Highlighted Phenomena from Integrated Grade 8
- Mass extinctions and species diversification events happen repeatedly in Earth’s history.
- Many impact craters on Earth show evidence that rock melted at the impact site.
- A volcano on Saturn’s moon, Io, has massive eruptions that repeat about once every 1.5 Earth years.
- Very few dinosaur fossils are found in rock layers slightly below the K-T impact boundary (implying that they may have declined before the major impact).
- Satellite observations of net primary productivity show that plants go through seasonal cycles where productivity peaks in the Northern Hemisphere around July and the Southern Hemisphere around January.
Introduction to Integrated Grade 8
Integrated grade eight builds on the ideas of stability and change introduced at the end of grade seven with the guiding concept: “The processes that change Earth’s systems at different spatial scales today also caused changes in the past.” The framework describes a conceptual flow in which students explain different episodes of mass extinction and species diversification during the first three instructional segments and then move to present-day changes in IS4. The course begins with students analyzing data about the diversity of species over the last 500 million years, which reveals evidence of several mass extinction events.
In IS1 (Objects Move and Collide), students address one possible explanation of the mass extinctions: impact by an asteroid. A snapshot shows how a computer simulation helps students develop models of forces and motion. In an engineering connection, students revisit the phenomena of car crashes from grade four. They design a bumper and explain its function in terms of energy transfer, a common theme throughout IS1. Students revisit the idea of extinction by asteroid impact and look for evidence of energy transfer at an impact site.
Instructional segment 2 (Noncontact Forces Influence Phenomena) also uses phenomena from space to help students develop models of noncontact forces (gravity, magnetism, and electric fields). Noncontact forces can be difficult to visualize, so the framework illustrates how teachers can complement hands-on investigations with physical and computational models. In a snapshot, students analyze and interpret data to determine which forces cause gigantic volcanic eruptions on Jupiter’s moon, Io.
Students investigate one mass extinction event in detail by reading fossil evidence in layers of rock like pages of a history book during IS3 (Evolution Explains Life’s Unity and Diversity). To explain why different species exist during each time period, students transition to interpreting data about natural selection and evolution in modern-day organisms. A snapshot on natural selection shows how students can use clothespins in a physical simulation to explain real-life bird population data. Another snapshot describes an interactive computer simulation where students play the role of a genetic engineer of zebrafish as they develop a model of how human hands evolved from fish fins.

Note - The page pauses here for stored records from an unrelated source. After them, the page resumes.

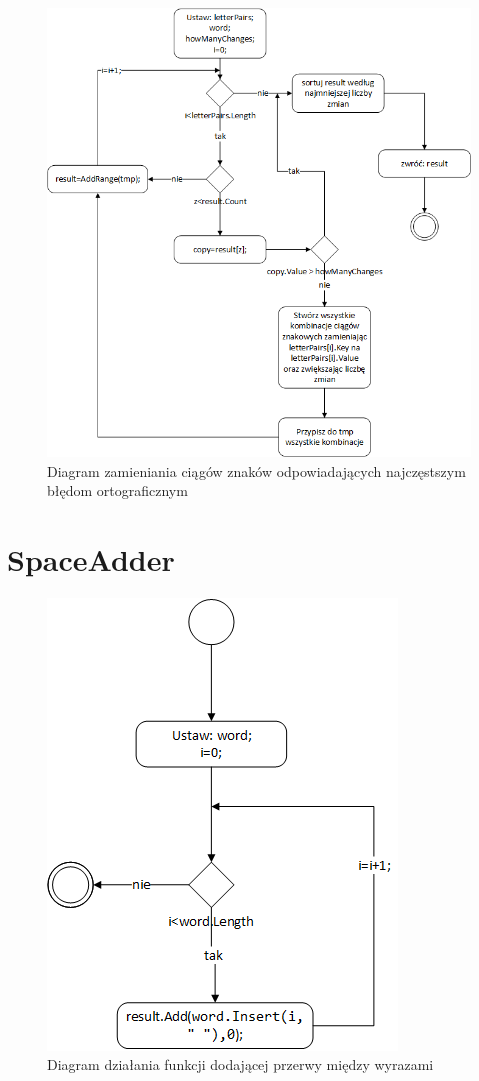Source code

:\begin{figure} [H]
	\centering
	\includegraphics[width=1\linewidth]{rozdzial02/LetterChanger.png}
	\caption{Diagram zamieniania ciągów znaków odpowiadających najczęstszym błędom ortograficznym}
	\label{fig:LetterChanger}
\end{figure}

\section{SpaceAdder}

\begin{figure} [H]
	\centering
	\includegraphics[width=0.6\linewidth]{rozdzial02/SpaceSearcher.png}
	\caption{Diagram działania funkcji dodającej przerwy między wyrazami}
	\label{fig:SpaceAdder}
\end{figure}



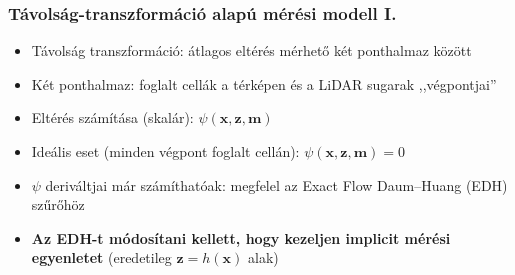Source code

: \documentclass{beamer}
\begin{document}
\begin{frame}
    \frametitle{Távolság-transzformáció alapú mérési modell I.}
    \begin{itemize}[<+->]
        \item Távolság transzformáció: átlagos eltérés mérhető két ponthalmaz között
        \item Két ponthalmaz: foglalt cellák a térképen és a LiDAR sugarak ,,végpontjai''
        \item Eltérés számítása (skalár): $\psi(\mathbf{x},\mathbf{z},\mathbf{m})$
        \item Ideális eset (minden végpont foglalt cellán): $\psi(\mathbf{x},\mathbf{z},\mathbf{m}) = 0$
        \item $\psi$ deriváltjai már számíthatóak: megfelel az Exact Flow Daum--Huang (EDH) szűrőhöz
        \item \textbf{Az EDH-t módosítani kellett, hogy kezeljen implicit mérési egyenletet} (eredetileg $\mathbf{z} = h(\mathbf{x})$ alak)
    \end{itemize}
\end{frame}
\end{document}
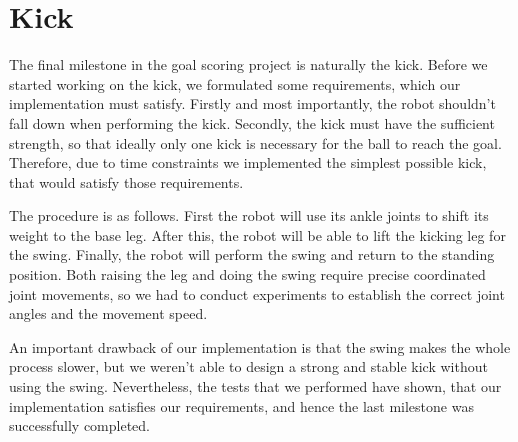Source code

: \section{Kick}

The final milestone in the goal scoring project is naturally the kick. Before
we started working on the kick, we formulated some requirements, which our
implementation must satisfy. Firstly and most importantly, the robot shouldn't
fall down when performing the kick. Secondly, the kick must have the sufficient
strength, so that ideally only one kick is necessary for the ball to reach the
goal. Therefore, due to time constraints we implemented the simplest possible
kick, that would satisfy those requirements.

The procedure is as follows. First the robot will use its ankle joints to shift
its weight to the base leg. After this, the robot will be able to lift the
kicking leg for the swing. Finally, the robot will perform the swing and return
to the standing position. Both raising the leg and doing the swing require
precise coordinated joint movements, so we had to conduct experiments to
establish the correct joint angles and the movement speed.

An important drawback of our implementation is that the swing makes the whole
process slower, but we weren't able to design a strong and stable kick without
using the swing. Nevertheless, the tests that we performed have shown, that our
implementation satisfies our requirements, and hence the last milestone was
successfully completed.

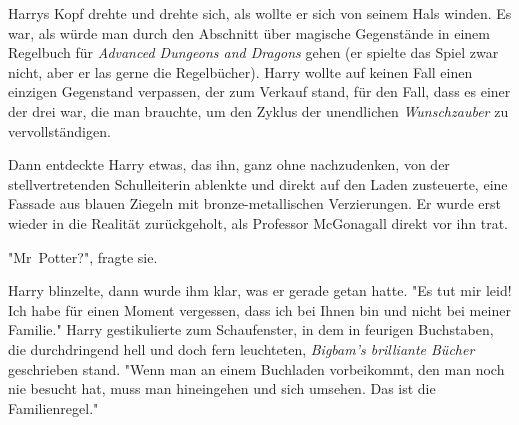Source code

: Harrys Kopf drehte und drehte sich, als wollte er sich von seinem Hals winden. Es war, als würde man durch den Abschnitt über magische Gegenstände in einem Regelbuch für \emph{Advanced Dungeons and Dragons} gehen (er spielte das Spiel zwar nicht, aber er las gerne die Regelbücher). Harry wollte auf keinen Fall einen einzigen Gegenstand verpassen, der zum Verkauf stand, für den Fall, dass es einer der drei war, die man brauchte, um den Zyklus der unendlichen \emph{Wunschzauber} zu vervollständigen. 

Dann entdeckte Harry etwas, das ihn, ganz ohne nachzudenken, von der stellvertretenden Schulleiterin ablenkte und direkt auf den Laden zusteuerte, eine Fassade aus blauen Ziegeln mit bronze-metallischen Verzierungen. Er wurde erst wieder in die Realität zurückgeholt, als Professor McGonagall direkt vor ihn trat.

"Mr~Potter?", fragte sie. 

Harry blinzelte, dann wurde ihm klar, was er gerade getan hatte. "Es tut mir leid! Ich habe für einen Moment vergessen, dass ich bei Ihnen bin und nicht bei meiner Familie." Harry gestikulierte zum Schaufenster, in dem in feurigen Buchstaben, die durchdringend hell und doch fern leuchteten, \emph{Bigbam's brilliante Bücher} geschrieben stand. "Wenn man an einem Buchladen vorbeikommt, den man noch nie besucht hat, muss man hineingehen und sich umsehen. Das ist die Familienregel."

A vignette in IS4 (Sustaining Local and Global Biodiversity) emphasizes that natural selection mechanisms continue today in response to human activities. Students engineer devices to track modern sharks using principles of sound, light, and radio waves. Applying tracking data, students develop policy solutions that protect sharks and communicate their solutions to the fishing industry, lawmakers, and beach visitors. To build on students’ understanding of light waves, IS4 also includes a snapshot about installing solar panels to convert light energy to electricity. Observations of how solar panel output varies with the angle of the Sun throughout the day and year motivates students to develop a model that explains Earth’s seasons.
Integrated grade eight ends with a capstone project in which students investigate an environmental challenge. They must explain how humans influence the environment and design specific and detailed solutions that help solve or mitigate the problem.
from d’Alessio, Matthew A. (2018). Executive Summary: Science Framework for California Public Schools: Kindergarten Through Grade Twelve. Sacramento: Consortium for the Implementation of the Common Core State Standards.